:: WHAT THE TASK ASKS ::
Go through the entries below. Copy out every line that contains "each".

:: SOURCE DATA ::
════════════════

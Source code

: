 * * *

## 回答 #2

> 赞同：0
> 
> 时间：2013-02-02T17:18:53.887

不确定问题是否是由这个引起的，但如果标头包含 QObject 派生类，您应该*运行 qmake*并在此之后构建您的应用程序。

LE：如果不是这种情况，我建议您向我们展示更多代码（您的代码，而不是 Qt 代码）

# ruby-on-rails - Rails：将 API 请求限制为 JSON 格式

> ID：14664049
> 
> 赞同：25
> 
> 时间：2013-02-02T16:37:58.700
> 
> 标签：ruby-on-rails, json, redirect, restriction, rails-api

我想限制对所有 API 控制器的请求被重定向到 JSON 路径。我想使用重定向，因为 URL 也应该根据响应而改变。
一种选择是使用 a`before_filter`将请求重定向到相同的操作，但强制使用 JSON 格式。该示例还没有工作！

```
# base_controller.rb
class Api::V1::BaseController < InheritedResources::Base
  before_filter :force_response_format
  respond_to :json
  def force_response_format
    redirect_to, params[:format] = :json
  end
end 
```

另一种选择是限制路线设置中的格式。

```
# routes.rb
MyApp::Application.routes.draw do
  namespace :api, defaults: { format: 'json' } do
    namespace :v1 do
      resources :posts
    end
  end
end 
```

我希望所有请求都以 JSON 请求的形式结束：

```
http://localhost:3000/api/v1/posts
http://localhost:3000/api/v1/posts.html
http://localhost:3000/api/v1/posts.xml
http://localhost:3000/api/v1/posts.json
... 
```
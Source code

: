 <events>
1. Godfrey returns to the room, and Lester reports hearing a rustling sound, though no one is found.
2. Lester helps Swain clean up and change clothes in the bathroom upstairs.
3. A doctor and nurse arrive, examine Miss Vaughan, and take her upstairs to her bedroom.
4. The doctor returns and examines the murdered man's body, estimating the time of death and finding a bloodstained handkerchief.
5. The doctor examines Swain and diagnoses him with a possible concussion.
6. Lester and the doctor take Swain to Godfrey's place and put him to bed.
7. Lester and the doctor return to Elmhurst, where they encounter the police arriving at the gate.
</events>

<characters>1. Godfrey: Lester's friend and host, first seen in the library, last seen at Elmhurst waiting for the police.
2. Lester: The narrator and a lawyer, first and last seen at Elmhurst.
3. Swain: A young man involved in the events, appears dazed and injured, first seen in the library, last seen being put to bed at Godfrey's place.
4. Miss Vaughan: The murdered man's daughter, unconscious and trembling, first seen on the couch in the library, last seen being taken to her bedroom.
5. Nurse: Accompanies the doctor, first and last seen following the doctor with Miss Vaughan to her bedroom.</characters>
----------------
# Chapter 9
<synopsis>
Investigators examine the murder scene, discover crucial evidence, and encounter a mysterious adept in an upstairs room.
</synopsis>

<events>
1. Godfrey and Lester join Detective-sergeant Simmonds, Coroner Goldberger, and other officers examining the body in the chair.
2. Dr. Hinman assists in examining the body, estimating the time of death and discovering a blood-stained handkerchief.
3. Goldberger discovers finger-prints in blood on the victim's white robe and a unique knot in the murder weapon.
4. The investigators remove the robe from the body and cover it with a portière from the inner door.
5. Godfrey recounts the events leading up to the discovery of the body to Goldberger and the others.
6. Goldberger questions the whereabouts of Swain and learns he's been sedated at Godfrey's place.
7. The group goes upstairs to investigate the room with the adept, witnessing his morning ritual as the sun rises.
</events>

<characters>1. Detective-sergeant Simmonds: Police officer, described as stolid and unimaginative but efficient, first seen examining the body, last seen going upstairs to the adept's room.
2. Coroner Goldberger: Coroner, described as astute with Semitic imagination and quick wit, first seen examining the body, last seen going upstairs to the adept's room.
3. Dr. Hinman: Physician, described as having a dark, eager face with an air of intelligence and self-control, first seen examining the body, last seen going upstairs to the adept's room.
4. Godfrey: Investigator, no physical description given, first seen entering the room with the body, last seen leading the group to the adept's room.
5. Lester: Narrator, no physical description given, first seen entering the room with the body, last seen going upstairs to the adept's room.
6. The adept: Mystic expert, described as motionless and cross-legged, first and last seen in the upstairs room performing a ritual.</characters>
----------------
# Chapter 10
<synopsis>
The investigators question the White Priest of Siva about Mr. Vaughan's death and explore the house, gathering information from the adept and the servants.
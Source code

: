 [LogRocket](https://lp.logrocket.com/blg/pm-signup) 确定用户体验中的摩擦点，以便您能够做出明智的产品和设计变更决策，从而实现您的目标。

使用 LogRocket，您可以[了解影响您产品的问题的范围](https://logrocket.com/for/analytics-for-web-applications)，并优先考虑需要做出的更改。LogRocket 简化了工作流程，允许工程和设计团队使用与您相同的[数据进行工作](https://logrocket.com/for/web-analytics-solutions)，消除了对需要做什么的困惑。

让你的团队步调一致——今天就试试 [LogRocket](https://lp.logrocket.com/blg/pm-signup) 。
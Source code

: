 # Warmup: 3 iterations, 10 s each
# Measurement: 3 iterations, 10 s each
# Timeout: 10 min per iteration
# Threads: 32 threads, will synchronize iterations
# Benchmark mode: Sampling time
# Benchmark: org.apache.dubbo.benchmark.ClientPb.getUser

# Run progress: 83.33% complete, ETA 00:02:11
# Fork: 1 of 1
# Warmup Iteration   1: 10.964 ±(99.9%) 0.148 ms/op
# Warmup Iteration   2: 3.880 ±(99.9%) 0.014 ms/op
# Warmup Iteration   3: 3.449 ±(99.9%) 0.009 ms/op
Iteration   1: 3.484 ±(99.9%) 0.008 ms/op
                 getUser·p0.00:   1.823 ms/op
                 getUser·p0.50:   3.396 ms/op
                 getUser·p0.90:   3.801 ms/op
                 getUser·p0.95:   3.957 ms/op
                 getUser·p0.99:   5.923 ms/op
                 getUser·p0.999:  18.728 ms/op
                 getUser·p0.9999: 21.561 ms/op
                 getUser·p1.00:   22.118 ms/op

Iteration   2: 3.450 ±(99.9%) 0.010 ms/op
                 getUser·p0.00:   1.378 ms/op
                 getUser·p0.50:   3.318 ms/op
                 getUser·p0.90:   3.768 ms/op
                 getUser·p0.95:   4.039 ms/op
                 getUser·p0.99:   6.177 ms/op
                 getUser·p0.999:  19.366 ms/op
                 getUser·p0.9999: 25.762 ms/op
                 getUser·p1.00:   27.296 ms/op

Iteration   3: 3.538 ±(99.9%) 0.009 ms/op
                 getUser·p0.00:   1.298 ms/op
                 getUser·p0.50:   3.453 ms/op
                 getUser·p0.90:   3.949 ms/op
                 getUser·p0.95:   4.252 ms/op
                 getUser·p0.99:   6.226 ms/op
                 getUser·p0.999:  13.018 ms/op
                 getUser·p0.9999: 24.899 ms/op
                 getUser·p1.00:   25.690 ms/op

════════════════

:: WRITTEN ANSWER ::
: # Warmup: 3 iterations, 10 s each
# Measurement: 3 iterations, 10 s each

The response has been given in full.